In Italia le vittime dell’alluvione dell’Emilia-Romagna ancora faticano ad avere i risarcimenti da quelle (poche) assicurazioni che coprivano i danni alle abitazioni, per questo accogliamo con piacere la dichiarazione della presidente dell’Ania Maria Bianca Farina, all’assemblea annuale dell’associazione il 4 luglio scorso: “Il cambiamento climatico non è più semplicemente un rischio, ma una realtà“, precisando che l’Italia ha “bisogno di protezione dai rischi“. Parlando dei costi delle catastrofi, ha ricordato che “se si includono anche i terremoti, la quota di danni assicurati in Italia non supera oggi il 14% del totale: è di gran lunga il dato più basso fra i principali paesi europei“. Resta, ovviamente, il problema dei costi per l’utenza che non possono gravare interamente sulle tasche dei cittadini.

La nostra giurisprudenza, invece, ancora oscilla su più fronti: da una parte si interpreta alla lettera la legge 349/86 condannando il responsabile a corrispondere un indennizzo alla vittima soltanto nel caso in cui egli non abbia esplicato il normale livello di diligenza necessario per evitare il danno (dolo o colpa). Da un’altra, si applicano le regole del Codice civile che fa riferimento al concetto di responsabilità oggettiva, per cui l’indennizzo è dovuto anche se il livello di diligenza è stato rispettato.

Ma esistono altri problemi. Quello della prova del danno: palese in caso di danni causati da eventi naturali; da dimostrare caso per caso (per i tribunali) in caso di lesioni alla salute (e decessi) provocati da inquinamento da polveri sottili, smog, emissioni da gas fossili, da elettromagnetismo.

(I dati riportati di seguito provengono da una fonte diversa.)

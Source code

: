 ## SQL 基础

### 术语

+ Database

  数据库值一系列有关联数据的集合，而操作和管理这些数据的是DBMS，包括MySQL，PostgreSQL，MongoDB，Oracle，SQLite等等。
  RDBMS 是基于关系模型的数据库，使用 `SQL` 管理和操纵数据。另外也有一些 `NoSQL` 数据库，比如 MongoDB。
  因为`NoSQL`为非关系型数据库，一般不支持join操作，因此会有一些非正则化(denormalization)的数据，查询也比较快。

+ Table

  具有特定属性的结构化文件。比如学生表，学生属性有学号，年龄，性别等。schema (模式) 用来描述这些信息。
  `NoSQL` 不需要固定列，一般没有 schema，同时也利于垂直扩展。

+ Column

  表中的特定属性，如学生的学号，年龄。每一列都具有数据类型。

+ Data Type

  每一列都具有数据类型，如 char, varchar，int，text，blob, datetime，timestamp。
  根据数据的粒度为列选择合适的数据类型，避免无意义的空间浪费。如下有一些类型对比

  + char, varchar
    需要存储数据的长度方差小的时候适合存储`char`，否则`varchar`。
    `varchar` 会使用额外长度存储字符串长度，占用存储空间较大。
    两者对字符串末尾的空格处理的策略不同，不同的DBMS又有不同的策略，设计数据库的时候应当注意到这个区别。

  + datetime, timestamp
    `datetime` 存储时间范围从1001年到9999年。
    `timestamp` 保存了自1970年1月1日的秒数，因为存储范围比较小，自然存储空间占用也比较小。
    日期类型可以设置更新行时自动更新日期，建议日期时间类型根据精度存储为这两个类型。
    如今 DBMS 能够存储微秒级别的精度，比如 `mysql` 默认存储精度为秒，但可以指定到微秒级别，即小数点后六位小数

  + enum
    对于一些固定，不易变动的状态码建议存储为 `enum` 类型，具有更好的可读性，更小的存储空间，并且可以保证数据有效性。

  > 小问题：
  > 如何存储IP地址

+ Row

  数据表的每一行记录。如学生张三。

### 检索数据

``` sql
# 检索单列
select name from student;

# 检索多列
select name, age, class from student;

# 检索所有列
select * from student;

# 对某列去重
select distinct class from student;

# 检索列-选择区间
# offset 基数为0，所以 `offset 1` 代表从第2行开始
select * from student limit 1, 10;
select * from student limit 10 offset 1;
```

E poi, l’ulteriore problema: in queste situazioni, lo Stato e le Istituzioni sono le vittime o i carnefici, sono una parte o una controparte?

Certo è che occorre avviare una seria riflessione sul tema dei risarcimenti da danni ambientali. La scienza medica deve abbandonare le diagnosi generiche e individuare con certezza le cause di mortalità e morbosità. Le rappresentanze dei cittadini devono valutare con attenzione questi particolarissimi diritti “dimenticati” e agire di conseguenza fino ad ottenere una giurisprudenza più vicina ai cittadini. Ha scritto qualche giorno fa il magistrato Giovanni Maria BerrutiNon esistono principi che la legge non può cambiare. Men che mai esistono principi immutabili nella giurisprudenza”.

Tra i partner di questo blog sono presenti associazioni rappresentative sia della scienza medica che della tutela dei cittadini. A loro rivolgiamo un convinto appello.